A statement issued by the brothers from Clarence House at the time condemned Burrell, with the former royal servant saying he wanted to meet William and Harry and the prince’s spokesperson saying they were prepared to do so.

Green said, reading from Spare, that Harry wrote he “waited anxiously” for the meeting and counted the days but it did not happen at that time which was a “shame”.

Quizzing Harry about the discrepancy, the barrister said Harry made it “absolutely clear” in Spare that he wanted a meeting with Burrell.

Harry told the court: “The time gap between the original article and when I wrote this book was rather a large gap between the two.”

Green said: “Your position is that at the time you didn’t want a meeting, or you did want a meeting, what is the true position?”

Harry replied: “I honestly can’t remember whether I wanted a meeting or not.”

Green added: “Is it your position that you do actually remember leaving a voicemail on William’s phone saying that?”

The duke responded: “I was leaving voicemails for my brother and that is the terminology I used for Burrell.”

However, he said he did not specifically recall leaving William a voice message saying that.

Earlier during the cross-examination, Green asked Harry about an article headlined “Snap: Harry breaks thumb like William” which appeared in the Daily Mirror in November 2000.

Harry confirmed to Green that he complains about the reporting in this article of an injury to his thumb and added: “I do not believe that is in the public interest.”

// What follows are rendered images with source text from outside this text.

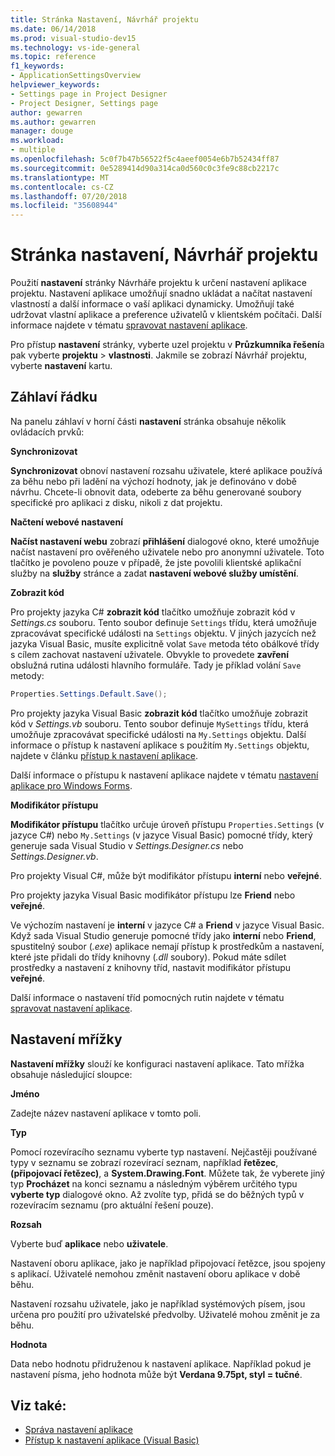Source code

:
```yaml
---
title: Stránka Nastavení, Návrhář projektu
ms.date: 06/14/2018
ms.prod: visual-studio-dev15
ms.technology: vs-ide-general
ms.topic: reference
f1_keywords:
- ApplicationSettingsOverview
helpviewer_keywords:
- Settings page in Project Designer
- Project Designer, Settings page
author: gewarren
ms.author: gewarren
manager: douge
ms.workload:
- multiple
ms.openlocfilehash: 5c0f7b47b56522f5c4aeef0054e6b7b52434ff87
ms.sourcegitcommit: 0e5289414d90a314ca0d560c0c3fe9c88cb2217c
ms.translationtype: MT
ms.contentlocale: cs-CZ
ms.lasthandoff: 07/20/2018
ms.locfileid: "35608944"
---
```

# <a name="settings-page-project-designer"></a>Stránka nastavení, Návrhář projektu

Použití **nastavení** stránky Návrháře projektu k určení nastavení aplikace projektu. Nastavení aplikace umožňují snadno ukládat a načítat nastavení vlastností a další informace o vaší aplikaci dynamicky. Umožňují také udržovat vlastní aplikace a preference uživatelů v klientském počítači. Další informace najdete v tématu [spravovat nastavení aplikace](../managing-application-settings-dotnet.md).

Pro přístup **nastavení** stránky, vyberte uzel projektu v **Průzkumníka řešení**a pak vyberte **projektu** > **vlastnosti**. Jakmile se zobrazí Návrhář projektu, vyberte **nastavení** kartu.

## <a name="header-bar"></a>Záhlaví řádku

Na panelu záhlaví v horní části **nastavení** stránka obsahuje několik ovládacích prvků:

**Synchronizovat**

**Synchronizovat** obnoví nastavení rozsahu uživatele, které aplikace používá za běhu nebo při ladění na výchozí hodnoty, jak je definováno v době návrhu. Chcete-li obnovit data, odeberte za běhu generované soubory specifické pro aplikaci z disku, nikoli z dat projektu.

**Načtení webové nastavení**

**Načíst nastavení webu** zobrazí **přihlášení** dialogové okno, které umožňuje načíst nastavení pro ověřeného uživatele nebo pro anonymní uživatele. Toto tlačítko je povoleno pouze v případě, že jste povolili klientské aplikační služby na **služby** stránce a zadat **nastavení webové služby umístění**.

**Zobrazit kód**

Pro projekty jazyka C# **zobrazit kód** tlačítko umožňuje zobrazit kód v *Settings.cs* souboru. Tento soubor definuje `Settings` třídu, která umožňuje zpracovávat specifické události na `Settings` objektu. V jiných jazycích než jazyka Visual Basic, musíte explicitně volat `Save` metoda této obálkové třídy s cílem zachovat nastavení uživatele. Obvykle to provedete **zavření** obslužná rutina události hlavního formuláře. Tady je příklad volání `Save` metody:

```csharp
Properties.Settings.Default.Save();
```

Pro projekty jazyka Visual Basic **zobrazit kód** tlačítko umožňuje zobrazit kód v *Settings.vb* souboru. Tento soubor definuje `MySettings` třídu, která umožňuje zpracovávat specifické události na `My.Settings` objektu. Další informace o přístup k nastavení aplikace s použitím `My.Settings` objektu, najdete v článku [přístup k nastavení aplikace](/dotnet/visual-basic/developing-apps/programming/app-settings/accessing-application-settings).

Další informace o přístupu k nastavení aplikace najdete v tématu [nastavení aplikace pro Windows Forms](/dotnet/framework/winforms/advanced/application-settings-for-windows-forms).

**Modifikátor přístupu**

**Modifikátor přístupu** tlačítko určuje úroveň přístupu `Properties.Settings` (v jazyce C#) nebo `My.Settings` (v jazyce Visual Basic) pomocné třídy, který generuje sada Visual Studio v *Settings.Designer.cs* nebo *Settings.Designer.vb*.

Pro projekty Visual C#, může být modifikátor přístupu **interní** nebo **veřejné**.

Pro projekty jazyka Visual Basic modifikátor přístupu lze **Friend** nebo **veřejné**.

Ve výchozím nastavení je **interní** v jazyce C# a **Friend** v jazyce Visual Basic. Když sada Visual Studio generuje pomocné třídy jako **interní** nebo **Friend**, spustitelný soubor (*.exe*) aplikace nemají přístup k prostředkům a nastavení, které jste přidali do třídy knihovny (*.dll* soubory). Pokud máte sdílet prostředky a nastavení z knihovny tříd, nastavit modifikátor přístupu **veřejné**.

Další informace o nastavení tříd pomocných rutin najdete v tématu [spravovat nastavení aplikace](../managing-application-settings-dotnet.md).

## <a name="settings-grid"></a>Nastavení mřížky

**Nastavení mřížky** slouží ke konfiguraci nastavení aplikace. Tato mřížka obsahuje následující sloupce:

**Jméno**

Zadejte název nastavení aplikace v tomto poli.

**Typ**

Pomocí rozevíracího seznamu vyberte typ nastavení. Nejčastěji používané typy v seznamu se zobrazí rozevírací seznam, například **řetězec**, **(připojovací řetězec)**, a **System.Drawing.Font**. Můžete tak, že vyberete jiný typ **Procházet** na konci seznamu a následným výběrem určitého typu **vyberte typ** dialogové okno. Až zvolíte typ, přidá se do běžných typů v rozevíracím seznamu (pro aktuální řešení pouze).

**Rozsah**

Vyberte buď **aplikace** nebo **uživatele**.

Nastavení oboru aplikace, jako je například připojovací řetězce, jsou spojeny s aplikací. Uživatelé nemohou změnit nastavení oboru aplikace v době běhu.

Nastavení rozsahu uživatele, jako je například systémových písem, jsou určena pro použití pro uživatelské předvolby. Uživatelé mohou změnit je za běhu.

**Hodnota**

Data nebo hodnotu přidruženou k nastavení aplikace. Například pokud je nastavení písma, jeho hodnota může být **Verdana 9.75pt, styl = tučné**.

## <a name="see-also"></a>Viz také:

- [Správa nastavení aplikace](../managing-application-settings-dotnet.md)
- [Přístup k nastavení aplikace (Visual Basic)](/dotnet/visual-basic/developing-apps/programming/app-settings/accessing-application-settings)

The duke said he was not aware the information about his thumb had been reported by the Press Association, now the PA news agency, in an article the day before the Mirror one which quoted a Palace spokesperson.

Asked whether he had expressed any concerns to the Press Association about that article, Harry said he had not, adding that he was “not aware” of it.

He was then asked whether he had expressed concerns to other media outlets that reported the same story at the time, to which he responded he had not because unlawful information-gathering was “not systemic” at those titles.

Harry said he believed information in the Mirror article which was obtained through unlawful means included a paragraph stating that doctors had told him he could not play football for a few weeks.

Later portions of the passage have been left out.